Ce jeudi, Delphine Boël a été officiellement reconnue princesse de Belgique, fille légitime d'Albert II. Cette reconnaissance met fin à un combat judiciaire qui a secoué la royauté belge durant plus de sept ans.

Delphine Boël, en décembre 2019 - BELGA PHOTO DIRK WAEM

Nous sommes en octobre 1999. La publication d’un livre sur la reine Paolo provoque une tempête médiatique: le jeune auteur Mario Danneels y fait allusion à une relation extra-conjugale du prince Albert dans les années 60, de laquelle serait née une fille. Son nom? Delphine Boël. À Londres, où elle vit avec sa mère la baronne Sybille de Sélys Longchamps depuis son enfance, l’artiste, âgée alors de 31 ans, voit sa vie basculer de l’anonymat à la lumière. Dans un premier temps, elle est enthousiaste à l’idée de « ne plus devoir vivre dans le secret », mais déchante rapidement face « aux inconvénients de la situation ». « Je ne suis pas devenue célèbre parce que j’étais une star de la musique pop. Je suis devenue célèbre parce que j’étais en quelque sorte le linge sale du roi Albert II », expliqua-t-elle plus tard, lors d’une exposition de ses oeuvres à Knokke.

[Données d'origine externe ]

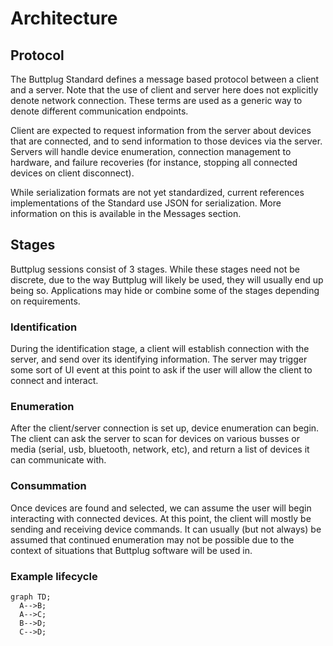 # Architecture

## Protocol

The Buttplug Standard defines a message based protocol between a client and a server. Note that the use of client and server here does not explicitly denote network connection. These terms are used as a generic way to denote different communication endpoints.

Client are expected to request information from the server about devices that are connected, and to send information to those devices via the server. Servers will handle device enumeration, connection management to hardware, and failure recoveries \(for instance, stopping all connected devices on client disconnect\).

While serialization formats are not yet standardized, current references implementations of the Standard use JSON for serialization. More information on this is available in the Messages section.

## Stages

Buttplug sessions consist of 3 stages. While these stages need not be discrete, due to the way Buttplug will likely be used, they will usually end up being so. Applications may hide or combine some of the stages depending on requirements.

### Identification

During the identification stage, a client will establish connection with the server, and send over its identifying information. The server may trigger some sort of UI event at this point to ask if the user will allow the client to connect and interact.

### Enumeration

After the client/server connection is set up, device enumeration can begin. The client can ask the server to scan for devices on various busses or media \(serial, usb, bluetooth, network, etc\), and return a list of devices it can communicate with.

### Consummation

Once devices are found and selected, we can assume the user will begin interacting with connected devices. At this point, the client will mostly be sending and receiving device commands. It can usually \(but not always\) be assumed that continued enumeration may not be possible due to the context of situations that Buttplug software will be used in.

### Example lifecycle

```mermaid
graph TD;
  A-->B;
  A-->C;
  B-->D;
  C-->D;
```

Une lutte juridique datant de 2013

Pendant ce temps-là, le roi nie en bloc. Après une tentative de conciliation qui échoue, Delphine Boël veut rétablir la vérité et entame une double procédure judiciaire en 2013: en contestation de paternité, contre Jacques Boël, et en reconnaissance de paternité, envers Albert II. Une longue bataille juridique semble engagée. Dans l’intervalle, la presse multiplie les révélations. Quatre ans plus tard, en première instance, le tribunal juge que Jacques Boël est bien le père légal de Delphine, compte tenu du fait qu’ils se sont comportés en père et fille durant des années. Mais en appel, la Cour décrète au contraire, en octobre 2018, qu’il n’est pas le père de Delphine – test ADN à l’appui – et qu’Albert doit soumettre à une analyse génétique. Ce que l’ancien souverain refuse catégoriquement. Ses avocats introduisent un pourvoi en cassation en février.

Delphine Boël

Delphine Boël pose à côté de ses oeuvres, lors d’une exposition à Knokke – BELGA PHOTO JAMES ARTHUR GEKIERE

Un test ADN tant attendu

Contraint et forcé, Albert II se soumet finalement au test ADN le 28 mai 2019. Le 13 décembre, la Cour de Cassation rejette les derniers pourvois du roi. Les résultats, qui devaient rester confidentiels jusqu’à la fin de la procédure en cassation, peuvent enfin être dévoilés. Le 27 janvier 2020, le roi l’annonce lui-même: il est bien le père biologique de Delphine Boël. Dans son communiqué, sa majesté affirme avoir décidé « de mettre un terme dans l’honneur et la dignité à cette procédure pénible », et regrette qu’elle n’ait « pas respecté la vie privée des parties ». Pour Delphine Boël, c’est un « soulagement », même si « rien ne pansera » sa « blessure affective ».  

Delphine de Saxe-Cobourg-Gotha

Dernière étape dans sa quête de vérité et de reconnaissance: être une enfant légitime, au même titre que les autres. Pour cela, une dernière audience devant la cour d’appel de Bruxelles a eu lieu le 10 septembre dernier. Après sept années de bataille judiciaire, le verdict est tombé ce jeudi. Delphine Boël est officiellement princesse de Belgique. À 52 ans, l’artiste change donc de nom et s’appelle désormais Delphine de Saxe-Cobourg-Gotha.

« Elle se réjouit de cette décision de justice qui met fin à une longue procédure particulièrement douloureuse pour elle et sa famille », ont réagi ses avocats. « Une victoire judiciaire ne remplacera jamais l’amour d’un père mais offre un sentiment de justice, renforcé encore par le fait que nombre d’enfants qui ont traversé les mêmes épreuves pourront y trouver la force de les affronter. » Les enfants de l’artiste, Joséphine et Oscar, deviennent, eux aussi, princesse et prince de Belgique. Leur patronyme sera précédé de SAR ou « Son Altesse Royale ». Bien qu’elle cherchait avant tout « une reconnaissance affective », Delphine pourra bénéficier d’une partie de l’héritage de son père. En revanche, elle ne pourra pas recevoir d’argent de l’Etat ou entrer dans l’ordre de succession. La fille légitime d’Albert II s’exprimera sur cette longue affaire, en présence de ses avocats, ce lundi 5 octobre.